Le jardin mexicain

C'est une grande parcelle assez pentue, ponctuée d'affleurements schisteux. Le sol est essentiellement pierreux. Sa profondeur cultivable est parfois nulle, souvent faible. La parcelle est exposée en plein soleil 6 mois de l'année, totalement à l'ombre en hiver.

 

Que faire d'un tel endroit ?

 

Celui-ci est le plus propice à la culture des cactées et des succulentes, d'autant que la nature du sol et la pente assurent un drainage correct en période de pluie.

 

On y a donc installé le "jardin mexicain" en référence aux plantes du désert mexicain qui résistent à des conditions de sécheresse et d'ensoleillement extrêmes. Il faut bien rappeler que, localement, les pluies sont quasiment nulles entre mai et septembre (enfin, normalement !), et que l'emplacement subit les températures des mois les plus chauds du Midi de la France.

 

S'y épanouissent donc des représentants des familles des Agavacées, des Aiozacées, des Crassulacées, etc ...

 

Mais là aussi, pour éviter la monotonie et donner du relief au jardin, des aménagements ont été réalisés.

 

Ce sont d'abord trois restanques concaves et une quatrième convexe, "faites maison", en pierre de schiste pour rester dans le ton des affleurements, qui marquent visuellement la profondeur du terrain et facilitent en même temps l'installation des végétaux (sur la construction des restanques et ouvrages en pierres sèches, voir un excellent livre électronique sur le blog pierresèches 

 

Restanques

 

Les restanques. Sur la première, s'épanouit  Kalanchoe fedtschenkoi; sur la deuxième, de gauche à droite, Kalanchoe longifolia 'Coccineus', Crassula tetragona et Crassula ovata 'Hummel Sunset'; sur la troisième, trône un Aloe dichotoma ramosissima. Ce dernier étant très sensible à la pourriture en cas d'humidité persistante, surtout en saison froide, la terre a été totalement remplacée par de la pouzzolane pure.

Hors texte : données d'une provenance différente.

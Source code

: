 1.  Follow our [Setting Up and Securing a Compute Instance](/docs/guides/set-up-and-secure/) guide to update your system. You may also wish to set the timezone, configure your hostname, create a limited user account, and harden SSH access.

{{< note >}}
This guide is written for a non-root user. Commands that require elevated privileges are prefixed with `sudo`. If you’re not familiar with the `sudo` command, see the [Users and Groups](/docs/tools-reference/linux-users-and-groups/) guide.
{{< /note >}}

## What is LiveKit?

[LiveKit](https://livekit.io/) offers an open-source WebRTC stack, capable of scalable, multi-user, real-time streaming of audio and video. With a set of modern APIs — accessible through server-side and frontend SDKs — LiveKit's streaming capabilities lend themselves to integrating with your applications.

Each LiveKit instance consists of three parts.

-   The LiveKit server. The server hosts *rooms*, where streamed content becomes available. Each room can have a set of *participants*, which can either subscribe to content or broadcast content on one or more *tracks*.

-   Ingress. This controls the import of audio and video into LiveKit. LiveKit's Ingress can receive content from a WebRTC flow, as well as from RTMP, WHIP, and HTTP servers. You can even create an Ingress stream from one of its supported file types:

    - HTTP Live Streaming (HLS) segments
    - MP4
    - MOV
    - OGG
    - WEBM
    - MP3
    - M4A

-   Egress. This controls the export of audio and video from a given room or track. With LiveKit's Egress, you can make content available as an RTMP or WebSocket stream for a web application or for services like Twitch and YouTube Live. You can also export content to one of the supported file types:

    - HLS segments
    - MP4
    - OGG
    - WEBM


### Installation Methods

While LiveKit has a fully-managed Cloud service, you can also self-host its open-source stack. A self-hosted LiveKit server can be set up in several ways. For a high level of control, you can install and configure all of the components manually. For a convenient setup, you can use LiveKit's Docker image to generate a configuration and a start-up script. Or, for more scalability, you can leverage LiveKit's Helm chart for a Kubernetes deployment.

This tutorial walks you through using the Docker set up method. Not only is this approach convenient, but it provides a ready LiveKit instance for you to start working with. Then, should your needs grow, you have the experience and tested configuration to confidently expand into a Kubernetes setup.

Drastique, ...mais ça marche ! Les autres végétaux de la restanque sont plantés dans un mélange terre/pouzzolane dans lequel cette dernière est majoritaire.

 

Ensuite, il a fallut ajouter une verticale pour modeler ce terrain dépourvu d'arbre et d'arbuste. Pour reprendre les propos sur la perspective en contre-plongée présentés dans le jardin d'arbustes, et donner une autre dimension à la scène, c'est tout en haut de la parcelle qu'a été planté ...un Brahea armata, bien sûr ! Ce palmier, originaire du Mexique, se retrouve la tête au soleil toute l'année de par sa taille déjà conséquente, ...mais la plantation n'a pas été des plus simples.

 

Une fosse d'environ 1 m de côté a été creusée tant bien que mal au marteau piqueur dans la roche sous-jacente. Selon le type de schiste, celui-ci peut se désagréger plus ou moins facilement. Les racines du Brahea peuvent alors s'y frayer un chemin au fil du temps. Il faut le savoir, un sous-sol en schiste n'est pas forcément inutilisable ! Mais l'installation fut périlleuse : pelle mécanique et grand renfort de sangles ont été nécessaires pour monter d'une douzaine de mètres les 250 kg de Brahea. A prévoir avant de faire les plantations ...

 

Installation du Brahea  Brahea armata

           L'installation du palmier...                  ça va mieux quand c'est fini !

 

Ce jardin, assez difficile à travailler en raison de sa base rocheuse, est en cours de réalisation. D'autres photos seront ajoutées par la suite.